Ignoring a brief bleep in May last year which was caused due to airdrops, ethereum’s network has not seen more demand since the near peak of eth prices.
Zoomed in, we can see eth transactions have sidewayed for months, with then a brief fall in February due to the increase in blocktimes, so returning back to sideways until April.
In April, transactions see an increase, with that then accelerating in May to now 940,000 from the February low of 380,000.
ETH Transfers Rising
The amount of eth sent on-chain as measured in dollars has a somewhat clearer story.
We can see there a downtrend for much of last year until August when it sideways, with the Feb technicality then leading to a low.
Since then, there has been an uptrend, with G here standing for billion. So eth processed nearly $2 billion worth in a day earlier this month.
What is interesting here is the sideways because it is for so long and it is in dollars.
Eth’s price of course was falling from August to December, yet the amount sent in dollars remained constant.

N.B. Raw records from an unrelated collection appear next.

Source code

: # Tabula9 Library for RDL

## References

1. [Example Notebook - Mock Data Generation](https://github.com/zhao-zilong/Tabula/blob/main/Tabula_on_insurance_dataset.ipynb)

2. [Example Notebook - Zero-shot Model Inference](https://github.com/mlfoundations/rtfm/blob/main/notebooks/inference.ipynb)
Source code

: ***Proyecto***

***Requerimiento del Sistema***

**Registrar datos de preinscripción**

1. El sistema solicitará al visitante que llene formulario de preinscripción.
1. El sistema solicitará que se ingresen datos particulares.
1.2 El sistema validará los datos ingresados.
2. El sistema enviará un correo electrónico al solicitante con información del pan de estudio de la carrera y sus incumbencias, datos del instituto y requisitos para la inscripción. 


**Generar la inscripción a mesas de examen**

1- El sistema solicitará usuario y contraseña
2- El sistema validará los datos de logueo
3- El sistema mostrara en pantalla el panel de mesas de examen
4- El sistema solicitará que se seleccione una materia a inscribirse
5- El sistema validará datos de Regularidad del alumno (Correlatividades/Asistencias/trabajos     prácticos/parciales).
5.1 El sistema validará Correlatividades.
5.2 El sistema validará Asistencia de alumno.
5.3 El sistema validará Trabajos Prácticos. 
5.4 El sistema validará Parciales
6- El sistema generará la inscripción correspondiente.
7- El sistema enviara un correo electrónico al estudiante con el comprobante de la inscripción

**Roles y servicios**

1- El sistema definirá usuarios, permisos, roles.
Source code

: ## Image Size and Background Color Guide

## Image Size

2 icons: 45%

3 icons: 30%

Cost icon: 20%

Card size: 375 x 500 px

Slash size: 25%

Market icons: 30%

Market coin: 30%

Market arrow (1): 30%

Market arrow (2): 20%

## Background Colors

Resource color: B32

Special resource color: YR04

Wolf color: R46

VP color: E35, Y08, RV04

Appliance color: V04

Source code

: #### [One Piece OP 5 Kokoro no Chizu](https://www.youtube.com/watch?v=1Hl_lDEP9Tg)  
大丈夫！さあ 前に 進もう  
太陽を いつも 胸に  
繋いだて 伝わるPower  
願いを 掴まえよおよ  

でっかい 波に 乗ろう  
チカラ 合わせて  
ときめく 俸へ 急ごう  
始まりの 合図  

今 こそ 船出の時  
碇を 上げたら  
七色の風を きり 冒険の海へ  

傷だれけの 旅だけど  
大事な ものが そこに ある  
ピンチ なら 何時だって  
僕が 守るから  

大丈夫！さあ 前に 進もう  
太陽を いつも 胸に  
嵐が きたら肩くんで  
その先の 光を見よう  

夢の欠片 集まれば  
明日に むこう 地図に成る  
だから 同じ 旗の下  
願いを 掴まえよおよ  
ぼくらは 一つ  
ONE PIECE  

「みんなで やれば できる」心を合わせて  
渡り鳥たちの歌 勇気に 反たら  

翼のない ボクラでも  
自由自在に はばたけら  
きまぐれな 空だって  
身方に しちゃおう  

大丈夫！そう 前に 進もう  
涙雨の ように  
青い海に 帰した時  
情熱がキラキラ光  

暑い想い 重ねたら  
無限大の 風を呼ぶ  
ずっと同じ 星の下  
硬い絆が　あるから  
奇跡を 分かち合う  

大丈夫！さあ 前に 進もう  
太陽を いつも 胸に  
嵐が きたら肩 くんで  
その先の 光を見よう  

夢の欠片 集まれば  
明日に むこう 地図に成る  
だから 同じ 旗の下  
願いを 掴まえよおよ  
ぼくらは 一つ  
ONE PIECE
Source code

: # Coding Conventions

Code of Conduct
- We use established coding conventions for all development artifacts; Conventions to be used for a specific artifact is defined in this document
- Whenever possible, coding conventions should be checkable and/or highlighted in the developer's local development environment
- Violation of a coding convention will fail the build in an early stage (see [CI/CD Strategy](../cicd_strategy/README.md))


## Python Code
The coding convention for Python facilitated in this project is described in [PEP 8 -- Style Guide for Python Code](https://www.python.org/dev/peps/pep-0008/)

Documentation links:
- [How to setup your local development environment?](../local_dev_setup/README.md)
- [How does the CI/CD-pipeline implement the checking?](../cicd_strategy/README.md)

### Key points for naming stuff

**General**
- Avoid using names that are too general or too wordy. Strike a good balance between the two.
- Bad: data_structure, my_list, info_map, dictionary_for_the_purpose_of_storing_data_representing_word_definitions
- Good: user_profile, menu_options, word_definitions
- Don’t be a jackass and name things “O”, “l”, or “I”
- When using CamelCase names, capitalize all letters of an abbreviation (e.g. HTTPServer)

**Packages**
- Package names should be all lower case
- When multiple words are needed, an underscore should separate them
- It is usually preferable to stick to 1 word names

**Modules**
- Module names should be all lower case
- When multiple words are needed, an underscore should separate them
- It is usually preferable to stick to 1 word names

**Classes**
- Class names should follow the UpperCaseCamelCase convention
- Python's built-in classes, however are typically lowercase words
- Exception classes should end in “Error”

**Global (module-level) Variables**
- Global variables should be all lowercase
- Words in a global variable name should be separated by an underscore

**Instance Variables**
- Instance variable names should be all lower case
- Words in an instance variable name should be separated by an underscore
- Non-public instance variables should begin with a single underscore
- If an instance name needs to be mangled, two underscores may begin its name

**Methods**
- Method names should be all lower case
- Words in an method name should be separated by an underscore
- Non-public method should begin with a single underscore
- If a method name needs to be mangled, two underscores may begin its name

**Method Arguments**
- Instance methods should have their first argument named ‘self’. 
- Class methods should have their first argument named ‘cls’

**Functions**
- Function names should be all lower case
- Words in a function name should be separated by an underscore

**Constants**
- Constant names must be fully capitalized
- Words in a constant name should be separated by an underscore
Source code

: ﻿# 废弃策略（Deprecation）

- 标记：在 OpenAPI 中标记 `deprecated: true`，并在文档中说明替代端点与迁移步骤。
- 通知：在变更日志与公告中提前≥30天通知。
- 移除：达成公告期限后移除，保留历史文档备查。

That suggests there is a certain level of on-chain activity that has no relation to price and is instead for some sort of use case. Maybe remittance, or dapp usage.
That level of activity is at about half a billion a day, with it then increasing as more individuals join the network.
Fees Still Low
While transactions are close to a million a day, fees have remained at just 4 cent for a standard transaction and 8 cent for a fast one.
The network hashrate has recovered a bit, but not quite yet. That’s probably because it used to take about $150 to mine an eth when block rewards were at 3 eth.
Such rewards have been reduced to 2 eth, so the cost to mine has increased with it perhaps not quite yet in profit or maybe just about.
Bitcoin has had a far bigger recovery price wise and has gained 15% over last year’s price in May. In contrast, eth was at about $500 or more last May, so it is still down circa 50%.
Bitcoin’s hashrate therefore has seen a considerable recovery as it looks forward to the halvening in about a year. While eth might have a halvening of sorts this autumn when Proof of Stake goes out.